Information provided:
-*-

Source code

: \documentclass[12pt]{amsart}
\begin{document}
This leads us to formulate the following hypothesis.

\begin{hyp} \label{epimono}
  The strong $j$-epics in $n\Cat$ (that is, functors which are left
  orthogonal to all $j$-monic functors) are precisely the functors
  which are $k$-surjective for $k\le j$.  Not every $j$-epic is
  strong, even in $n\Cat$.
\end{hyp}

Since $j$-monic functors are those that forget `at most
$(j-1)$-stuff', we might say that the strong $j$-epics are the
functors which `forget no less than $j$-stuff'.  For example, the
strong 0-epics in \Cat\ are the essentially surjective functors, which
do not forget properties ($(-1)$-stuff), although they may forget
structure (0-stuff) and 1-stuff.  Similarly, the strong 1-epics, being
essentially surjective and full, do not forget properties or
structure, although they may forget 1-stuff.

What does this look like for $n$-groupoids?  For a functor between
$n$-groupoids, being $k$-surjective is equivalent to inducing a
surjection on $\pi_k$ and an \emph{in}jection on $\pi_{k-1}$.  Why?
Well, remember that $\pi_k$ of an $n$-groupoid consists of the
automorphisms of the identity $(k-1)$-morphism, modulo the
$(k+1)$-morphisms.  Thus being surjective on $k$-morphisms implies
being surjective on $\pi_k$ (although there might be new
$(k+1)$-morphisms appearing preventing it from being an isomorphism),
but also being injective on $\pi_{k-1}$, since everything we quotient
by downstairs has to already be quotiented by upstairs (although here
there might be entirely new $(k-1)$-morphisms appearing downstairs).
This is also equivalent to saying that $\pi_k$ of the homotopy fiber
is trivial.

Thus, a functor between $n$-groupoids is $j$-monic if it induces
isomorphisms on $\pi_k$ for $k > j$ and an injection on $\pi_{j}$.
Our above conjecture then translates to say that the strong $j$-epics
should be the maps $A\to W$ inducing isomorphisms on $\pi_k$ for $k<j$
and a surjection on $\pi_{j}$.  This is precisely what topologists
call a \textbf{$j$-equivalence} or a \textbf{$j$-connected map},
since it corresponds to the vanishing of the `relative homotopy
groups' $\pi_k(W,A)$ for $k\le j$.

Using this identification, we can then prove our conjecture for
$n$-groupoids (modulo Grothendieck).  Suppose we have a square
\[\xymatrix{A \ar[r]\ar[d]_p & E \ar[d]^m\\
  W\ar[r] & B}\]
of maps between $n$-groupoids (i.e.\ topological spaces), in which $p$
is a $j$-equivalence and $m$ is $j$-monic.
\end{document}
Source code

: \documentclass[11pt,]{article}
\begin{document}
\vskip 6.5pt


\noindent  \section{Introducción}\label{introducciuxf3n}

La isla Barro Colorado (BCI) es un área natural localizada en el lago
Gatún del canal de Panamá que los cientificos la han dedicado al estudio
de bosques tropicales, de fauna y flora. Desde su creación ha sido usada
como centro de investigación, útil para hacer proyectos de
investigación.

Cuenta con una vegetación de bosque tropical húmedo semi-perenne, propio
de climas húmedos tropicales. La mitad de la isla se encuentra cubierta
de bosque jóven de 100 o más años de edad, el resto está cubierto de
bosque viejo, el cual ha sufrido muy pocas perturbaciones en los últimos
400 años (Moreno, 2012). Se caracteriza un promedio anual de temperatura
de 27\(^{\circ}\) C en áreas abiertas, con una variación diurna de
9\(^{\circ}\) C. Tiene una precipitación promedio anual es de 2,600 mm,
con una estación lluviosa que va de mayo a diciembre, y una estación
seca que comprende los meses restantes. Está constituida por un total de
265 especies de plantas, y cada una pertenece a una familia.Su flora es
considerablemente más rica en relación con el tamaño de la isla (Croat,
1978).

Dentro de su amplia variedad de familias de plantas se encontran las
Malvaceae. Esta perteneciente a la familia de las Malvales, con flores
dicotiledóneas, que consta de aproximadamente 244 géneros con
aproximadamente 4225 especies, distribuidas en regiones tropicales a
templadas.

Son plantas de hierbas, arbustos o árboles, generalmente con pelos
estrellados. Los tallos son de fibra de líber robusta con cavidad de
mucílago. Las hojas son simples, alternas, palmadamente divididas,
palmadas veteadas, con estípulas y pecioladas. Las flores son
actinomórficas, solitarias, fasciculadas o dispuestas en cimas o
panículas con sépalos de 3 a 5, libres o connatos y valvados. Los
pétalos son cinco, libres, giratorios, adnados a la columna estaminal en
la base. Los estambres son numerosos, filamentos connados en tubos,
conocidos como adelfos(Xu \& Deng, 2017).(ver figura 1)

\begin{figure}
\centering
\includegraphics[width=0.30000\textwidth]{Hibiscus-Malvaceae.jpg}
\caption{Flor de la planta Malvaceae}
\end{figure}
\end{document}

-*-

Task brief: Show every line of the data in which the word "there" appears.

Reply:
being surjective on $\pi_k$ (although there might be new
there might be entirely new $(k-1)$-morphisms appearing downstairs).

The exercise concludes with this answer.